Citing sources, a report from NDTV Profit said that officials from the National Highways Authority of India met with members of the National Highways Builders Federation after contractors raised concerns about delays in truck movements and ship offloading that have created bottlenecks in delivery of materials, sources said.

Consequently, several construction firms approached authorities and sought force majeure provisions in their contracts arguing that disruptions could impact project timelines and raise costs.

Sources mentioned provisions in infrastructure contracts that allow certain forms of relief in the event of extraordinary disruptions, which contractors are reportedly exploring.

As bitumen prices reportedly rose around Rs 2,000 per tonne, contractors are worried about margins.

Industry representatives also warned that higher diesel costs could pass through to cement and steel prices because fuel influences manufacturing and transportation expenses. So far, there has been no increase in diesel price.

Earlier, government sources said on Saturday that petrol and diesel prices will not increase, adding that India’s energy stock position is improving and the situation is becoming more stable.

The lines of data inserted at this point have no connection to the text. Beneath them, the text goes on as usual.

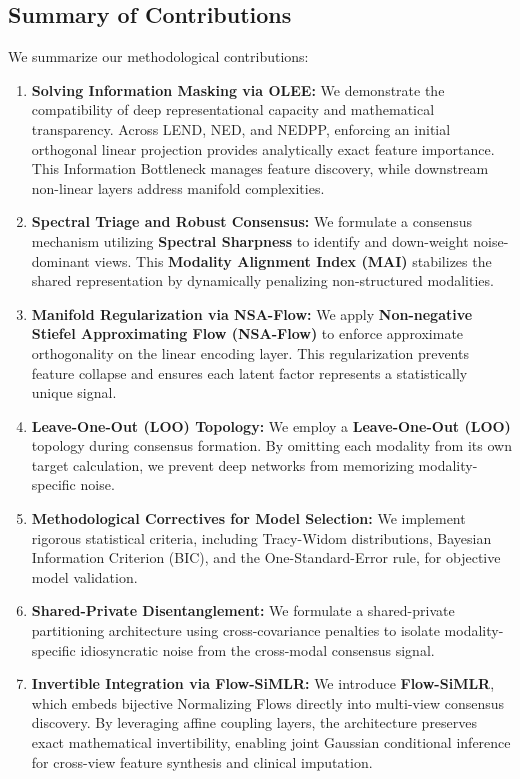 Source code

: \documentclass[
  letterpaper,
]{report}
\providecommand{\tightlist}{%
  \setlength{\itemsep}{0pt}\setlength{\parskip}{0pt}}
\begin{document}
\subsection{Summary of Contributions}\label{summary-of-contributions}

We summarize our methodological contributions:

\begin{enumerate}
\def\labelenumi{\arabic{enumi}.}
\tightlist
\item
  \textbf{Solving Information Masking via OLEE:} We demonstrate the
  compatibility of deep representational capacity and mathematical
  transparency. Across LEND, NED, and NEDPP, enforcing an initial
  orthogonal linear projection provides analytically exact feature
  importance. This Information Bottleneck manages feature discovery,
  while downstream non-linear layers address manifold complexities.
\item
  \textbf{Spectral Triage and Robust Consensus:} We formulate a
  consensus mechanism utilizing \textbf{Spectral Sharpness} to identify
  and down-weight noise-dominant views. This \textbf{Modality Alignment
  Index (MAI)} stabilizes the shared representation by dynamically
  penalizing non-structured modalities.
\item
  \textbf{Manifold Regularization via NSA-Flow:} We apply
  \textbf{Non-negative Stiefel Approximating Flow (NSA-Flow)} to enforce
  approximate orthogonality on the linear encoding layer. This
  regularization prevents feature collapse and ensures each latent
  factor represents a statistically unique signal.
\item
  \textbf{Leave-One-Out (LOO) Topology:} We employ a
  \textbf{Leave-One-Out (LOO)} topology during consensus formation. By
  omitting each modality from its own target calculation, we prevent
  deep networks from memorizing modality-specific noise.
\item
  \textbf{Methodological Correctives for Model Selection:} We implement
  rigorous statistical criteria, including Tracy-Widom distributions,
  Bayesian Information Criterion (BIC), and the One-Standard-Error rule,
  for objective model validation.
\item
  \textbf{Shared-Private Disentanglement:} We formulate a shared-private
  partitioning architecture using cross-covariance penalties to isolate
  modality-specific idiosyncratic noise from the cross-modal consensus
  signal.
\item
  \textbf{Invertible Integration via Flow-SiMLR:} We introduce
  \textbf{Flow-SiMLR}, which embeds bijective Normalizing Flows directly
  into multi-view consensus discovery. By leveraging affine coupling
  layers, the architecture preserves exact mathematical invertibility,
  enabling joint Gaussian conditional inference for cross-view feature
  synthesis and clinical imputation.
\end{enumerate}
\end{document}
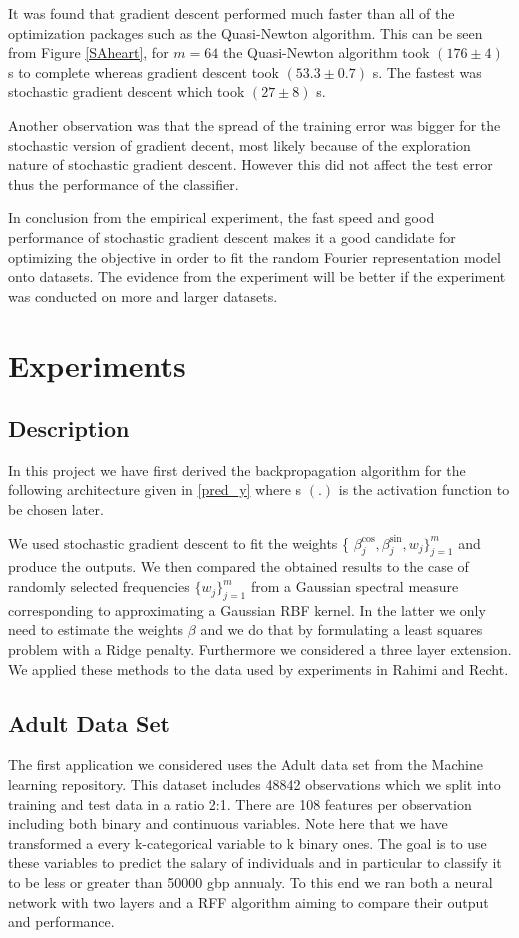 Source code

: \documentclass{article} %
\begin{document}
It was found that gradient descent performed much faster than all of the optimization packages such as the Quasi-Newton algorithm. This can be seen from Figure \ref{SAheart}, for $m=64$ the Quasi-Newton algorithm took $(176\pm 4)$ s to complete whereas gradient descent took $(53.3\pm 0.7)$ s. The fastest was stochastic gradient descent which took $(27\pm 8)$ s.

Another observation was that the spread of the training error was bigger for the stochastic version of gradient decent, most likely because of the exploration nature of stochastic gradient descent. However this did not affect the test error thus the performance of the classifier.

In conclusion from the empirical experiment, the fast speed and good performance of stochastic gradient descent makes it a good candidate for optimizing the objective in order to fit the random Fourier representation model onto datasets. The evidence from the experiment will be better if the experiment was conducted on more and larger datasets.




\section{Experiments}
\subsection{Description}
In this project we have first derived the backpropagation algorithm for the following architecture given in \eqref{pred_y}
where s $(.)$ is the activation function to be chosen later.

We used stochastic gradient descent to fit the weights \{ $\beta_{j}^{\cos}, \beta_{j}^{\sin}, w_{j} \}_{j=1}^{m}$ and produce the outputs. We then compared the obtained results to the case of randomly selected frequencies  $ \{w_{j}\}_{j=1}^{m}$ from a Gaussian spectral measure corresponding to approximating a Gaussian RBF kernel. In the latter we only need to estimate the weights $\beta$ and we do that by formulating a least squares problem with a Ridge penalty. Furthermore we considered a three layer extension. We applied these methods to the data used by experiments in Rahimi and Recht. \cite{Rahimi}

\subsection{Adult Data Set}
The first application we considered uses the Adult data set from the Machine learning repository. This dataset includes 48842 observations which we split into training and test data in a ratio 2:1. There are 108 features per observation including both binary and continuous variables. Note here that we have transformed a every k-categorical variable to k binary ones.  The goal is to use these variables to predict the salary of individuals and in particular to classify it to be less or greater than 50000 gbp annualy. To this end we ran both a neural network with two layers and a RFF algorithm aiming to compare their output and performance. 
\end{document}
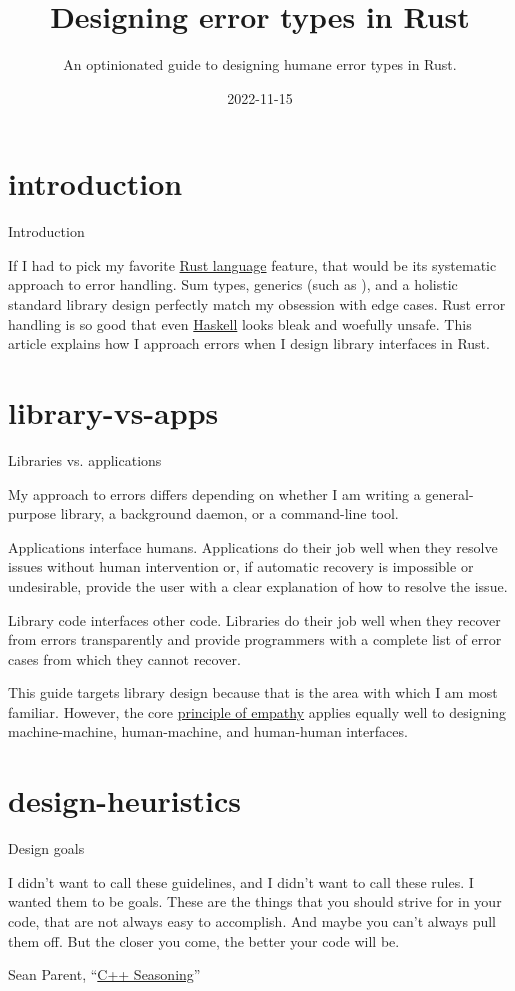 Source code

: \documentclass{article}
\title{Designing error types in Rust}
\subtitle{An optinionated guide to designing humane error types in Rust.}
\date{2022-11-15}
\begin{document}
\section{introduction}{Introduction}

If I had to pick my favorite \href{https://www.rust-lang.org/}{Rust language} feature, that would be its systematic approach to error handling.
Sum types, generics (such as \href{https://doc.rust-lang.org/std/result/enum.Result.html}{}), and a holistic standard library design perfectly match my obsession with edge cases.
Rust error handling is so good that even \href{https://haskell.org/}{Haskell} looks bleak and woefully unsafe.
This article explains how I approach errors when I design library interfaces in Rust.

\section{library-vs-apps}{Libraries vs. applications}

My approach to errors differs depending on whether I am writing a general-purpose library, a background daemon, or a command-line tool.

Applications interface humans.
Applications do their job well when they resolve issues without human intervention or, if automatic recovery is impossible or undesirable, provide the user with a clear explanation of how to resolve the issue.

Library code interfaces other code.
Libraries do their job well when they recover from errors transparently and provide programmers with a complete list of error cases from which they cannot recover.

This guide targets library design because that is the area with which I am most familiar.
However, the core \href{#empathy}{principle of empathy} applies equally well to designing machine-machine, human-machine, and human-human interfaces.

\section{design-heuristics}{Design goals}
\epigraph{
  I didn't want to call these guidelines, and I didn't want to call these rules.
  I wanted them to be goals.
  These are the things that you should strive for in your code, that are not always easy to accomplish.
  And maybe you can't always pull them off.
  But the closer you come, the better your code will be.
}{Sean Parent, ``\href{https://youtu.be/W2tWOdzgXHA?t=107}{C++ Seasoning}''}
\end{document}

The improving energy stock situation has given the government greater confidence in managing fuel supplies. India has also taken steps to diversify its crude oil imports to reduce dependence on vulnerable routes.

“India has increased its crude oil imports from sources other than the Strait of Hormuz. Earlier, about 60 per cent of India’s crude oil imports came from sources outside the strategic shipping route, but that share has now increased to around 70 per cent,” according to sources.

Government currently expects state-run oil marketing companies (OMCs) to absorb the impact for now and pump prices of fuels will remain the same, according to reports. OMCs may have to accept lower profits amid the spike in international oil prices, according to sources.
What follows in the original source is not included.